Cold war!
Comedian Kae Kurd has been accused of stealing a routine he performed on Jonathan Ross’s Comedy Club last weekend.
Fellow stand-up Darius Davies says the jokes Kurd told on the high-profile ITV show about getting smart fridges bear a remarkable similarity to material he does on the same topic.
Both talk about how getting a fridge with an ice-dispenser was a major status symbol, and likening an internet-connected appliance that texts you when supplies are running low to a nagging girlfriend.
And both include the punchline: ‘Why can’t you be more like the kettle?’

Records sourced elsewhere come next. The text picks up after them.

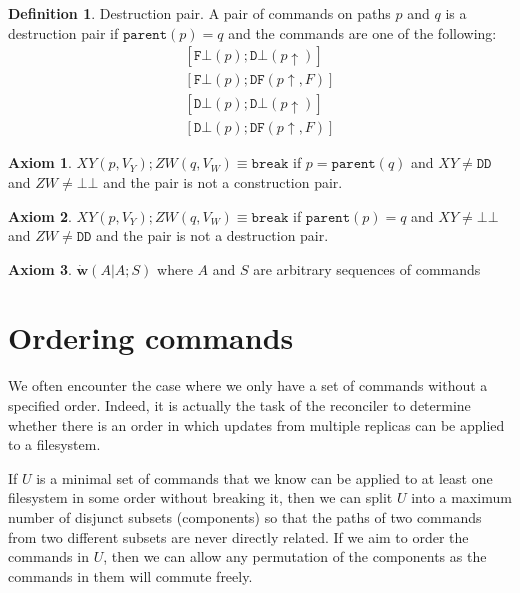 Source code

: \documentclass[12pt]{article}
\newcommand{\empt}{\bot}
\newcommand{\parent}{\mathtt{parent}}
\newcommand{\pp}{p\!\!\uparrow} %
\newcommand{\cbrk}{\mathtt{break}}
\newcommand{\fscommand}[2]{{#1#2}}
\newcommand{\fsregcommandchar}[1]{\mathtt{#1}}
\newcommand{\fsregcommand}[2]{\fscommand{\fsregcommandchar{#1}}{\fsregcommandchar{#2}}}
\newcommand{\cbb}{\fsregcommand{\empt}{\empt}}
\newcommand{\cfb}{\fsregcommand{F}{\empt}}
\newcommand{\cdb}{\fsregcommand{D}{\empt}}
\newcommand{\cdf}{\fsregcommand{D}{F}}
\newcommand{\cdd}{\fsregcommand{D}{D}}
\newcommand{\cxy}{\fscommand{X}{Y}}
\newcommand{\czw}{\fscommand{Z}{W}}
\newcommand{\worksc}[2]{\dot{\mathbf{w}}({#1}|{#2})}
\theoremstyle{definition}
\newtheorem{mydef}{Definition}
\newtheorem{myax}{Axiom}
\begin{document}
\begin{mydef}{Destruction pair.}
A pair of commands on paths $p$ and $q$ is a destruction pair if $\parent(p)=q$ and the commands are one
of the following:
   \begin{gather*}
            [\cfb(p); \cdb(\pp)] \\
            [\cfb(p); \cdf(\pp, F)] \\
            [\cdb(p); \cdb(\pp)] \\
            [\cdb(p); \cdf(\pp, F)]
   \end{gather*}
\end{mydef}

\begin{myax}\label{ax_directchild_breaks}
$\cxy(p,V_Y); \czw(q,V_W) \equiv \cbrk$ if $p=\parent(q)$ and $\cxy\neq\cdd$ and $\czw\neq\cbb$
and the pair is not a construction pair.
\end{myax}

\begin{myax}\label{ax_directparent_breaks}
$\cxy(p,V_Y); \czw(q,V_W) \equiv \cbrk$ if $\parent(p)=q$ and $\cxy\neq\cbb$ and $\czw\neq\cdd$
and the pair is not a destruction pair.
\end{myax}

\begin{myax}\label{worksextpostfix}
$\worksc{A}{A;S}$ where $A$ and $S$ are arbitrary sequences of commands
\end{myax}




\section{Ordering commands}

We often encounter the case where we only have a set of commands without a specified order.
Indeed, it is actually the task of the reconciler to determine whether there is an order
in which updates from multiple replicas can be applied to a filesystem.

If $U$ is a minimal set of commands
that we know can be applied to at least one filesystem in some order without breaking it,
then we can split $U$ into a maximum number of disjunct subsets
(components) so that the paths of two commands from two different subsets are never directly related.
If we aim to order the commands in $U$, then we can allow any permutation of 
the components as the commands in them will commute freely.
\end{document}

Davies has been performing the routine since 2015 and has a video recording from the Komedia comedy club in Brighton from that year to prove it. Chortle mentioned the routine when reviewing Davies in the final of the 2017 English Comedian Of The Year.

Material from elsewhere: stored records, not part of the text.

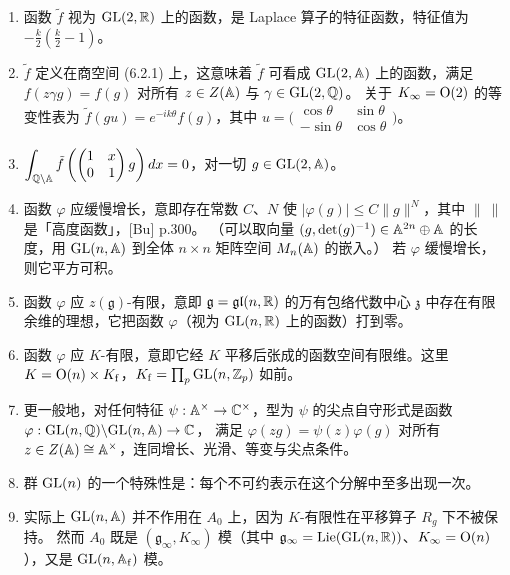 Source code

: \begin{enumerate}[label=\arabic*., leftmargin=1.9em, itemsep=1.2pt, topsep=2pt]
\[
\varphi\left(\begin{pmatrix}1&0\\0&a\end{pmatrix}g\right)\le C|a|^N
\]
只要 $a\in\bbA^{\times}$ 且 $|a|>c$；参看注 14。
\item 函数 $\tilde f$ 视为 $\mathrm{GL}(2,\mathbb{R})$ 上的函数，是 Laplace 算子的特征函数，特征值为 $-\frac{k}{2}\left(\frac{k}{2}-1\right)$。
\item $\tilde f$ 定义在商空间 (6.2.1) 上，这意味着 $\tilde f$ 可看成 $\mathrm{GL}(2,\mathbb{A})$ 上的函数，满足 $f(z\gamma g)=f(g)$ 对所有 $z\in Z(\mathbb{A})$ 与 $\gamma\in\mathrm{GL}(2,\mathbb{Q})$。
关于 $K_{\infty}=\mathrm{O}(2)$ 的等变性表为 $\tilde f(gu)=e^{-ik\theta}f(g)$，其中 $u=\bigl(\begin{smallmatrix}\cos\theta&\sin\theta\\-\sin\theta&\cos\theta\end{smallmatrix}\bigr)$。
\item $\displaystyle\int_{\mathbb{Q}\backslash\mathbb{A}}\tilde f\left(\begin{pmatrix}1&x\\0&1\end{pmatrix}g\right)dx=0$，对一切 $g\in\mathrm{GL}(2,\mathbb{A})$。
\item 函数 $\varphi$ 应缓慢增长，意即存在常数 $C$、$N$ 使 $|\varphi(g)|\le C\|g\|^N$，其中 $\|\ \|$ 是「高度函数」，[Bu] p.300。
（可以取向量 $(g,\det(g)^{-1})\in\mathbb{A}^{2n}\oplus\mathbb{A}$ 的长度，用 $\mathrm{GL}(n,\mathbb{A})$ 到全体 $n\times n$ 矩阵空间 $M_n(\mathbb{A})$ 的嵌入。）
若 $\varphi$ 缓慢增长，则它平方可积。
\item 函数 $\varphi$ 应 $z(\mathfrak g)$-有限，意即 $\mathfrak g=\mathfrak{gl}(n,\mathbb{R})$ 的万有包络代数中心 $\mathfrak z$ 中存在有限余维的理想，它把函数 $\varphi$（视为 $\mathrm{GL}(n,\mathbb{R})$ 上的函数）打到零。
\item 函数 $\varphi$ 应 $K$-有限，意即它经 $K$ 平移后张成的函数空间有限维。这里 $K=\mathrm{O}(n)\times K_{\mathrm f}$，$K_{\mathrm f}=\prod_p\mathrm{GL}(n,\mathbb{Z}_p)$ 如前。
\item 更一般地，对任何特征 $\psi:\mathbb{A}^{\times}\to\mathbb{C}^{\times}$，型为 $\psi$ 的尖点自守形式是函数 $\varphi:\mathrm{GL}(n,\mathbb{Q})\backslash\mathrm{GL}(n,\mathbb{A})\to\mathbb{C}$，
满足 $\varphi(zg)=\psi(z)\varphi(g)$ 对所有 $z\in Z(\mathbb{A})\cong\mathbb{A}^{\times}$，连同增长、光滑、等变与尖点条件。
\item 群 $\mathrm{GL}(n)$ 的一个特殊性是：每个不可约表示在这个分解中至多出现一次。
\item 实际上 $\mathrm{GL}(n,\mathbb{A})$ 并不作用在 $A_0$ 上，因为 $K$-有限性在平移算子 $R_g$ 下不被保持。
然而 $A_0$ 既是 $(\mathfrak g_{\infty},K_{\infty})$ 模（其中 $\mathfrak g_{\infty}=\mathrm{Lie}(\mathrm{GL}(n,\mathbb{R}))$、$K_{\infty}=\mathrm{O}(n)$），又是 $\mathrm{GL}(n,\mathbb{A}_{\mathrm f})$ 模。

\end{enumerate}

He said Kurd was at a gig in Up The Creek in April of that year when he performed the routine, and that he had previously challenged his fellow comic over the gag.
Davies, above, told Chortle: ‘At the end of 2019 a few other comedians told me that Kae was doing my routine. I messaged him and he called me on the phone. He said that his routine was significantly different. I was upset but I hadn't seen it his actual routine so couldn't say for sure.’
But then, Davies says: ‘Last Saturday I got a flurry of messages from other comedians saying Kae did my bit on television. So I watched it.
‘I understand that parallel thinking happens but there are too many bits and turns of phrases that are similar.
‘What I think happened is Kae saw me do it, forgot I did it, then thought he had independently come up with the routine.
‘It's seem almost impossibly unlikely that Kae would independently write a joke that has the four ostensibly unrelated cornerstones of: 1) I've come of age by buying a fridge; 2) ice dispensers are a proxy for wealth; 3) an internet connected fridge messaging me as if it were a partner; 4) kettles don't need to be internet connected.
‘I am absolutely certain he was heavily inspired by my routine.’
Davies said he spoke to Kurd after the ITV appearance to ‘resolve the situation amicably - maybe get a writer's credit or something’. But they did not resolve the situation, so he went public with the accusation, posting this video on YouTube comparing the two routines.
He added: ‘I’m lucky I actually have some footage of me performing the jokes, so many comedians don't in this situation.’
‘Too many times acts go on television or have a big agent and use someone's jokes, then try to gaslight the original comedian who wrote the joke.
‘Yes I am doing this to defend my work, but also other comedians - and many of us have the same story, just we don't have video to back it up.'
Because the routine has now been on TV, it makes it more difficult for Davies to use it himself on the circuit, without punters thinking he was the one who was recycling the material.
Kurd’s agents have not responded to Chortle’s request for comment.